_Problem_.
From the opening line of the records through the line bearing "for (var r=1;", set down every line exactly.

Records drawn from a dataset:
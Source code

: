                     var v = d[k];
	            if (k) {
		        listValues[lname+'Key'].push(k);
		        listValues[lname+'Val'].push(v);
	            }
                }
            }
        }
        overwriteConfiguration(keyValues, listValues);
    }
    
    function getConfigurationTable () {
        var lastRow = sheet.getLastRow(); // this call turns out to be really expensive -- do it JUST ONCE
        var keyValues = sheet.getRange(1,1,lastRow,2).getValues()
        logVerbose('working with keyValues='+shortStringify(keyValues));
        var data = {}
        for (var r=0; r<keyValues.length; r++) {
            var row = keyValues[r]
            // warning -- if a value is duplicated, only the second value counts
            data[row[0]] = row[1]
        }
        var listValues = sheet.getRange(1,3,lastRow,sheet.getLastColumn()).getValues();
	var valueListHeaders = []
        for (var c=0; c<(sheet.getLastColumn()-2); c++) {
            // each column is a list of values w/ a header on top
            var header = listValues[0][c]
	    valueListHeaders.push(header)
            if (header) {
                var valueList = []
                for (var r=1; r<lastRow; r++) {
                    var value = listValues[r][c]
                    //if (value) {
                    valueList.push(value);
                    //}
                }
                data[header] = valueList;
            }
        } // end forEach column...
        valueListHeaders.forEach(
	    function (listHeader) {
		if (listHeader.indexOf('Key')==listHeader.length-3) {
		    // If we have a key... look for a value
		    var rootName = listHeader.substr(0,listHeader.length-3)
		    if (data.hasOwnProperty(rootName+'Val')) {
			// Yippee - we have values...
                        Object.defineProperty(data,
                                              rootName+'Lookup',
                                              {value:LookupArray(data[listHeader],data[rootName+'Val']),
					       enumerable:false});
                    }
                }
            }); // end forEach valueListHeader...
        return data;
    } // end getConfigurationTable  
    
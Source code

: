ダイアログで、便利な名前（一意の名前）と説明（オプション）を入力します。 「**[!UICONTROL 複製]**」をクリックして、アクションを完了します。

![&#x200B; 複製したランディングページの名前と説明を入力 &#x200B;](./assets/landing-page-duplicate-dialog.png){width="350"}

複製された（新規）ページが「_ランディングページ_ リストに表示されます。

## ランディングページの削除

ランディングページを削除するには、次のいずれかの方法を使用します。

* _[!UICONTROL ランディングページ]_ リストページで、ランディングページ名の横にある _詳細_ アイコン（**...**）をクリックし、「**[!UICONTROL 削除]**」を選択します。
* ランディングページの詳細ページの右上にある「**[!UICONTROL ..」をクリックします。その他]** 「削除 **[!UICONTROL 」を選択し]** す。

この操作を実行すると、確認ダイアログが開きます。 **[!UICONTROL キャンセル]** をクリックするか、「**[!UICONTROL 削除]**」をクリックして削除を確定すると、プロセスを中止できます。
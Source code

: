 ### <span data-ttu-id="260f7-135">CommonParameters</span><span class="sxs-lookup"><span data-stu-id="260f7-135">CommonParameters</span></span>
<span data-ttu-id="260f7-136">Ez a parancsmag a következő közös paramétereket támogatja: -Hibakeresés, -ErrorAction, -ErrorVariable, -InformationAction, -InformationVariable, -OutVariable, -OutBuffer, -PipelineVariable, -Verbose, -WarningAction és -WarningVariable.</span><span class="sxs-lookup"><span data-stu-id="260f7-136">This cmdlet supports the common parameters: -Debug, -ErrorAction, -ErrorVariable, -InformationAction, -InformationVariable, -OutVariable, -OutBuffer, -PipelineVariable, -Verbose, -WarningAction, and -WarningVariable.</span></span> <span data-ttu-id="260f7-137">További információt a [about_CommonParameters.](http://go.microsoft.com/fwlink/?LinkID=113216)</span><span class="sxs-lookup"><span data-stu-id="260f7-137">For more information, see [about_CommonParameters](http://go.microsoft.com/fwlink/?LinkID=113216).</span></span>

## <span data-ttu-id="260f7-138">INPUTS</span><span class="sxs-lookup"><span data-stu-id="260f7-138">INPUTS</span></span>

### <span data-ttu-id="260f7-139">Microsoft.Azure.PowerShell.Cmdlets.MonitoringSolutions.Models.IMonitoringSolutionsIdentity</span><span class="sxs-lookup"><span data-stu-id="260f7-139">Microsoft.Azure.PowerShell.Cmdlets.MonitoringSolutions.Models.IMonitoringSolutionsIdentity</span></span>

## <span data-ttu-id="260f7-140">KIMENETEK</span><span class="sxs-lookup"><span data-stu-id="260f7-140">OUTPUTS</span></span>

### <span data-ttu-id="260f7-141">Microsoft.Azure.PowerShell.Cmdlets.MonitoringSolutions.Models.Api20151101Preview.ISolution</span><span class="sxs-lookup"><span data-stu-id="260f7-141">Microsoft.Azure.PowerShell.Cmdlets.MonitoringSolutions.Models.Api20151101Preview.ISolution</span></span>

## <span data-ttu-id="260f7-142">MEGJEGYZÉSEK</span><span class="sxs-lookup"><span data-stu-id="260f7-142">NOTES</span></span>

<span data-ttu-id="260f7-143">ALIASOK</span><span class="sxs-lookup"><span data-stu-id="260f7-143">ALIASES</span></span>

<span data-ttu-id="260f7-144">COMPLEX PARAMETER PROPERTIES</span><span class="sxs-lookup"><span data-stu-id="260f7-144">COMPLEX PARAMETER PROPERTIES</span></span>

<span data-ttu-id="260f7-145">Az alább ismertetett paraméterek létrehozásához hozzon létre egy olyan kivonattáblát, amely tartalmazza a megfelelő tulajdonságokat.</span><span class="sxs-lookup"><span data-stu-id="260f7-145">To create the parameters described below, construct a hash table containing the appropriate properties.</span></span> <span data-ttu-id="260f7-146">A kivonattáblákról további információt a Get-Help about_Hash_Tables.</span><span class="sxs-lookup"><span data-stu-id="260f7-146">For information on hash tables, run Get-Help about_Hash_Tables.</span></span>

_Solution_.
Source code

:                     var v = d[k];
	            if (k) {
		        listValues[lname+'Key'].push(k);
		        listValues[lname+'Val'].push(v);
	            }
                }
            }
        }
        overwriteConfiguration(keyValues, listValues);
    }
    
    function getConfigurationTable () {
        var lastRow = sheet.getLastRow(); // this call turns out to be really expensive -- do it JUST ONCE
        var keyValues = sheet.getRange(1,1,lastRow,2).getValues()
        logVerbose('working with keyValues='+shortStringify(keyValues));
        var data = {}
        for (var r=0; r<keyValues.length; r++) {
            var row = keyValues[r]
            // warning -- if a value is duplicated, only the second value counts
            data[row[0]] = row[1]
        }
        var listValues = sheet.getRange(1,3,lastRow,sheet.getLastColumn()).getValues();
	var valueListHeaders = []
        for (var c=0; c<(sheet.getLastColumn()-2); c++) {
            // each column is a list of values w/ a header on top
            var header = listValues[0][c]
	    valueListHeaders.push(header)
            if (header) {
                var valueList = []
                for (var r=1; r<lastRow; r++) {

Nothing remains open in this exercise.